Task brief: Scan the listing below for "legal", then report every line that has it.

Data provided:
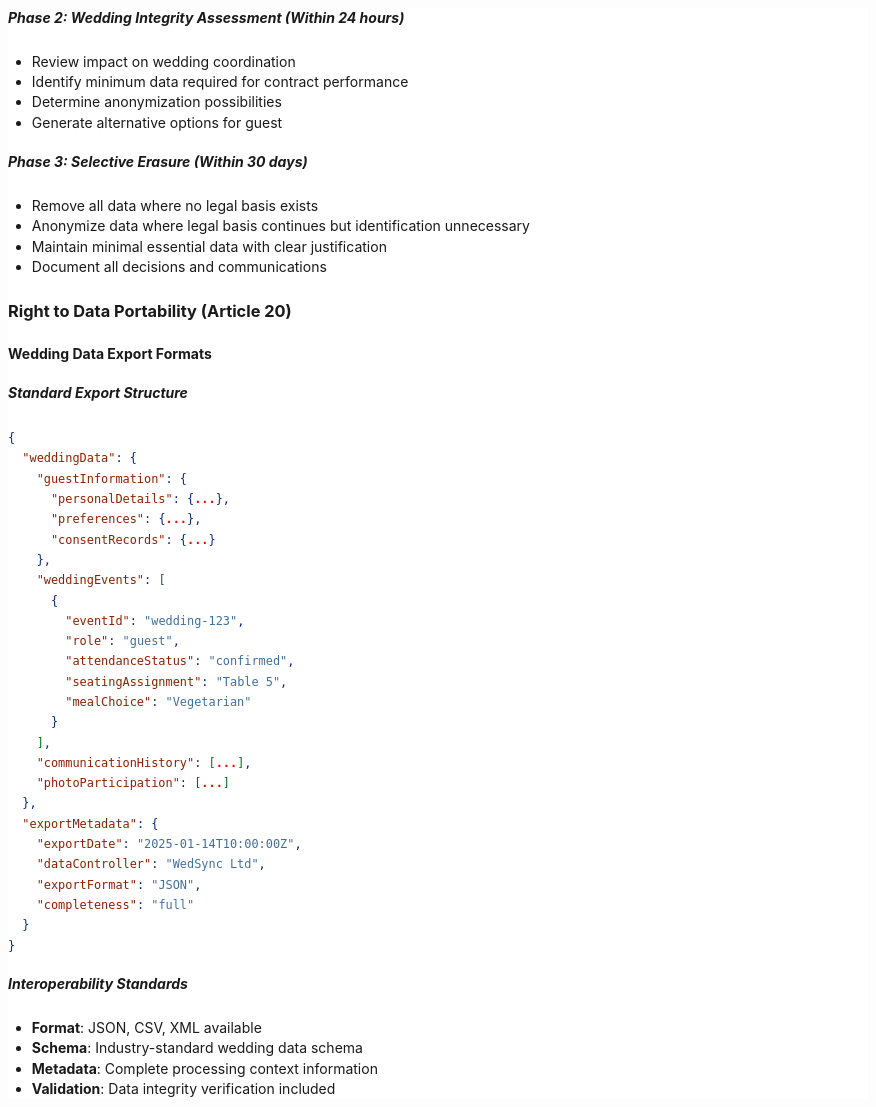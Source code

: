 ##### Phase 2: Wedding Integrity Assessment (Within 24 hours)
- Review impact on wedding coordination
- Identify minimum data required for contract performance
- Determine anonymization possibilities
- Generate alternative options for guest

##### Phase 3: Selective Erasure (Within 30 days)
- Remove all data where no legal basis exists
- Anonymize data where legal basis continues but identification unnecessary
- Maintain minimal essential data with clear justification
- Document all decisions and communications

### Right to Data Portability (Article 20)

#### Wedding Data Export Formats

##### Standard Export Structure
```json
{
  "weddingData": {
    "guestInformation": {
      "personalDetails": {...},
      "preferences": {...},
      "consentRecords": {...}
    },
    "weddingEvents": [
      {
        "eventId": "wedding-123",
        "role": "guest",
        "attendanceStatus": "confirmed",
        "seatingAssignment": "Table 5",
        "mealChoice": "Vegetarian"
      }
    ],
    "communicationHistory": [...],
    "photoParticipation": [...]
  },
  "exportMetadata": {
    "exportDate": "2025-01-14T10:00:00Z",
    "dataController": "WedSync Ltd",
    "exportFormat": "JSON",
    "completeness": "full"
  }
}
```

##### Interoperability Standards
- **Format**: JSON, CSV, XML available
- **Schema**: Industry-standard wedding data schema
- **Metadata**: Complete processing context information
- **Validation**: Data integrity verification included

Expected answer:
- Remove all data where no legal basis exists
- Anonymize data where legal basis continues but identification unnecessary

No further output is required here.